Nel taccuino del cronista è registrata per esempio l’apparizione di Ma a fianco del cancelliere tedesco Angela Merkel all’ultimo Cebit di Hannover. E la struttura stessa del colosso dell’ecommerce, una via di mezzo tra il modello Amazon e quello eBay con una federazione di negozi (a cui Alibaba fornisce la via per la rete e la logistica distributiva), è più che compatibile con la struttura economica di Germania e Francia e, soprattutto, del nostro paese. Se n’è resa conto anche Amazon, dopotutto: pochi anni dopo l’apertura in Italia ha “messo dentro” la sua piattaforma alcune fette di Made in Italy.
La stessa cosa farà Jack Ma. L’Italia dal canto suo da più di un decennio ha colpevolmente trascurato di coltivare le infrastrutture, l’alfabetizzazione e la progettazione dei piani stessi per portare l’esercito di Pmi, che poi sono i veri ambasciatori del Made in Italy, in rete. I risultati sono chiari: la banda nelle zone extraurbana (soprattutto quelle direzionali) è scarsa; le reti mobili sono spesso sature; i programmatori scarseggiano; il tasso di penetrazione delle nuove tecnologie è basso; la stessa PA è indietro nei processi di digitalizzazione; la diffusione dei sistemi di pagamento dell’economia reale nel nostro paese continua ad essere centrata sui mezzi tradizionali (il contante) più che non quelli digitali. In questo contesto, chi arriva e riesce a fare rete può imbarcare grandi fette del Made in Italy che non trova altri sbocchi e non ha la forza per fare da solo. Imbarcando assieme alle nostre aziende, però, anche una quota consistente degli utili.
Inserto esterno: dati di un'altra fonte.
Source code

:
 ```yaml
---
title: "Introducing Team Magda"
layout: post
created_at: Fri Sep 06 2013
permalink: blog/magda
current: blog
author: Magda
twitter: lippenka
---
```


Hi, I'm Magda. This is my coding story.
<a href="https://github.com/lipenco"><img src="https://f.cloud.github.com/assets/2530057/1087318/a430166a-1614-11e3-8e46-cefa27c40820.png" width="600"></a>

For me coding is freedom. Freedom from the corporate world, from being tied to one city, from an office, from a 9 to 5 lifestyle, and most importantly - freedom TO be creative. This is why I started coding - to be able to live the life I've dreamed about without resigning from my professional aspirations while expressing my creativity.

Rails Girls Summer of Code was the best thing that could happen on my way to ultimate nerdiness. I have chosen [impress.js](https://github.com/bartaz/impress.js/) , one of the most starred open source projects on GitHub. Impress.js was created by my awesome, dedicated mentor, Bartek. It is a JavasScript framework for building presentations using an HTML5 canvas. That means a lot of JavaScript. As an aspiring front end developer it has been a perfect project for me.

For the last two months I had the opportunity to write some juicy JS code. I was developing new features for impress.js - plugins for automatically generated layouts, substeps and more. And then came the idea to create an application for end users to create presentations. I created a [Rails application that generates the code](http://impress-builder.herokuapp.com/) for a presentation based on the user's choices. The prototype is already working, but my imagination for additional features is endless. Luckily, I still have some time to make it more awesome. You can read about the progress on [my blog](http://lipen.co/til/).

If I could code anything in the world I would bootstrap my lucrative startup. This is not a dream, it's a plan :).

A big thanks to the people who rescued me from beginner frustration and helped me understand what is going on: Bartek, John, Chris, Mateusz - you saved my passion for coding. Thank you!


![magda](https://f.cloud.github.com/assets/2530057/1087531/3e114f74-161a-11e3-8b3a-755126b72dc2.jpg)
Jack Ma e i suoi questo lo hanno molto chiaro: se negli ultimi anni l’Italia era stata vista come la più piccola dei grandi europei, adesso le cose stanno cambiando. Prima i prodotti o i servizi globali da noi arrivavano sempre dopo, nel secondo gruppo, quello che segue: è successo con Netflix e con i telefoni e i tablet modaioli di Apple. Adesso c’è interesse. Alibaba ha scelto una strategia e una visione geopolitica diversi da quelle che vengono insegnati nelle business school dell’east coast americana, ma altrettanto fondati. Michael Evans, presidente del colosso cinese dell’e-commerce vorrebbe anche investire direttamente in aziende del Made in Italy per accelerare ulteriormente la comparsa di marchi nostrani nel circuito delle vetrine digitali planetarie di Alibaba: food, abbigliamento, design, c’è solo da scegliere per soddisfare i desideri di 350 milioni di consumatori che vivono al di là della Grande Muraglia.
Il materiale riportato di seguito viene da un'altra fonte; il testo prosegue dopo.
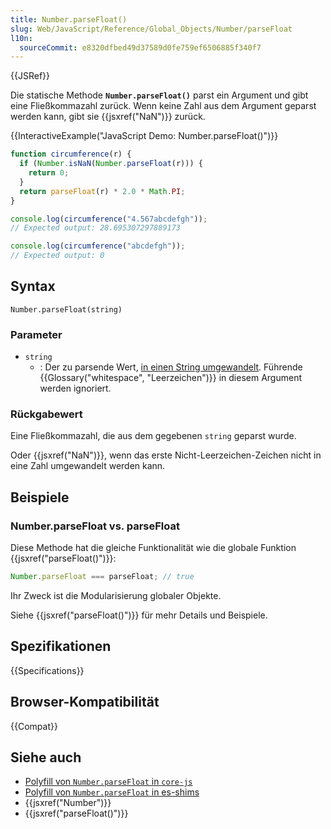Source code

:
 ```yaml
---
title: Number.parseFloat()
slug: Web/JavaScript/Reference/Global_Objects/Number/parseFloat
l10n:
  sourceCommit: e8320dfbed49d37589d0fe759ef6506885f340f7
---
```


{{JSRef}}

Die statische Methode **`Number.parseFloat()`** parst ein Argument und gibt eine Fließkommazahl zurück. Wenn keine Zahl aus dem Argument geparst werden kann, gibt sie {{jsxref("NaN")}} zurück.

{{InteractiveExample("JavaScript Demo: Number.parseFloat()")}}

```js interactive-example
function circumference(r) {
  if (Number.isNaN(Number.parseFloat(r))) {
    return 0;
  }
  return parseFloat(r) * 2.0 * Math.PI;
}

console.log(circumference("4.567abcdefgh"));
// Expected output: 28.695307297889173

console.log(circumference("abcdefgh"));
// Expected output: 0
```

## Syntax

```js-nolint
Number.parseFloat(string)
```

### Parameter

- `string`
  - : Der zu parsende Wert, [in einen String umgewandelt](/de/docs/Web/JavaScript/Reference/Global_Objects/String#string_coercion). Führende {{Glossary("whitespace", "Leerzeichen")}} in diesem Argument werden ignoriert.

### Rückgabewert

Eine Fließkommazahl, die aus dem gegebenen `string` geparst wurde.

Oder {{jsxref("NaN")}}, wenn das erste Nicht-Leerzeichen-Zeichen nicht in eine Zahl umgewandelt werden kann.

## Beispiele

### Number.parseFloat vs. parseFloat

Diese Methode hat die gleiche Funktionalität wie die globale Funktion {{jsxref("parseFloat()")}}:

```js
Number.parseFloat === parseFloat; // true
```

Ihr Zweck ist die Modularisierung globaler Objekte.

Siehe {{jsxref("parseFloat()")}} für mehr Details und Beispiele.

## Spezifikationen

{{Specifications}}

## Browser-Kompatibilität

{{Compat}}

## Siehe auch

- [Polyfill von `Number.parseFloat` in `core-js`](https://github.com/zloirock/core-js#ecmascript-number)
- [Polyfill von `Number.parseFloat` in es-shims](https://www.npmjs.com/package/number.parsefloat)
- {{jsxref("Number")}}
- {{jsxref("parseFloat()")}}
Questo già succede, altre aziende (cinesi ma anche tedesche, americane) hanno investito o comprato pezzetti del Made in Italy e Alibaba non sarà certo l’ultima. Il colosso dell’ecommerce cinese, che in Italia sarà guidata da Rodrigo Cipriani Foresio, fattura 394 miliardi di dollari l’anno, ha utili netti per 12,3 miliardi con una crescita del 45% anno su anno, e dà lavoro a circa 35mila persone. Soprattutto, è nato nel 1999 come servizio b2b per favorire gli scambi tra aziende cinesi e quelle straniere.
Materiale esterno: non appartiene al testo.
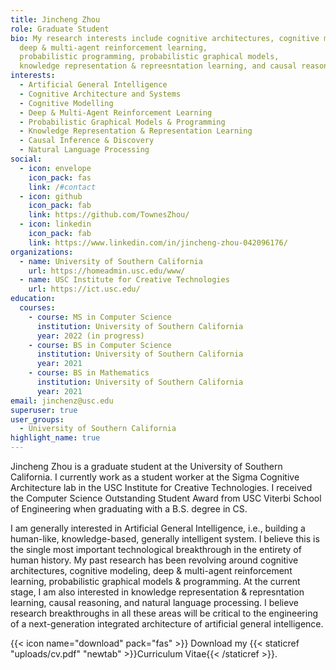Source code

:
 ```yaml
---
title: Jincheng Zhou
role: Graduate Student
bio: My research interests include cognitive architectures, cognitive modeling, 
  deep & multi-agent reinforcement learning, 
  probabilistic programming, probabilistic graphical models, 
  knowledge representation & repreesntation learning, and causal reasoning.
interests:
  - Artificial General Intelligence
  - Cognitive Architecture and Systems
  - Cognitive Modelling
  - Deep & Multi-Agent Reinforcement Learning
  - Probabilistic Graphical Models & Programming
  - Knowledge Representation & Representation Learning
  - Causal Inference & Discovery
  - Natural Language Processing
social:
  - icon: envelope
    icon_pack: fas
    link: /#contact
  - icon: github
    icon_pack: fab
    link: https://github.com/TownesZhou/
  - icon: linkedin
    icon_pack: fab
    link: https://www.linkedin.com/in/jincheng-zhou-042096176/
organizations:
  - name: University of Southern California
    url: https://homeadmin.usc.edu/www/
  - name: USC Institute for Creative Technologies
    url: https://ict.usc.edu/
education:
  courses:
    - course: MS in Computer Science
      institution: University of Southern California
      year: 2022 (in progress) 
    - course: BS in Computer Science
      institution: University of Southern California
      year: 2021
    - course: BS in Mathematics
      institution: University of Southern California
      year: 2021
email: jinchenz@usc.edu
superuser: true
user_groups:
  - University of Southern California
highlight_name: true
---
```

Jincheng Zhou is a graduate student at the University of Southern California. I currently work as a student worker at the Sigma Cognitive Architecture lab in the USC Institute for Creative Technologies. I received the Computer Science Outstanding Student Award from USC Viterbi School of Engineering when graduating with a B.S. degree in CS. 

I am generally interested in Artificial General Intelligence, i.e., building a human-like, knowledge-based, generally intelligent system. I believe this is the single most important technological breakthrough in the entirety of human history. My past research has been revolving around cognitive architectures, cognitive modeling, deep & multi-agent reinforcement learning, probabilistic graphical models & programming. At the current stage, I am also interested in knowledge representation & represntation learning, causal reasoning, and natural language processing. I believe research breakthroughs in all these areas will be critical to the engineering of a next-generation integrated architecture of artificial general intelligence. 

{{< icon name="download" pack="fas" >}} Download my {{< staticref "uploads/cv.pdf" "newtab" >}}Curriculum Vitae{{< /staticref >}}.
Una sorta di piattaforma per facilitare la globalizzazione della Cina neo-capitalista poco dopo l’annessione di Hong Kong e l’entrata nel 2001 nella WTO. Alibaba ha la complessità delle grandi aziende quotate in Borsa (vi è sbarcata nel 2014) e che differenziano le loro attività per renderle complementari e sinergiche: dal marketplace Taobao allo shopping di griffe Tmall, dall’outlet scontato Juhuasuan alle vendite mirate ai consumatori internazionali di AliExpress, fino all’ingrosso cinese 1688.com e al portale-madre, Alibaba. In realtà, al di là delle trasformazioni della Cina e l’evoluzione della sua crescente classe media, segna l’identità di Alibaba una idea che il fondatore porta con sé dalla nascita dell’azienda: «Siamo nati nel 1999, perciò riusciremo ad esistere per almeno 102 anni questo vorrà dire che la nostra azienda sarà stata attiva su tre secoli diversi. Pochissime aziende possono dire di aver raggiunto questo risultato». Un risultato al quale mancano ancora 86 anni, ma non è certo l’ambizione a fare difetto a Jack Ma ed ai suoi.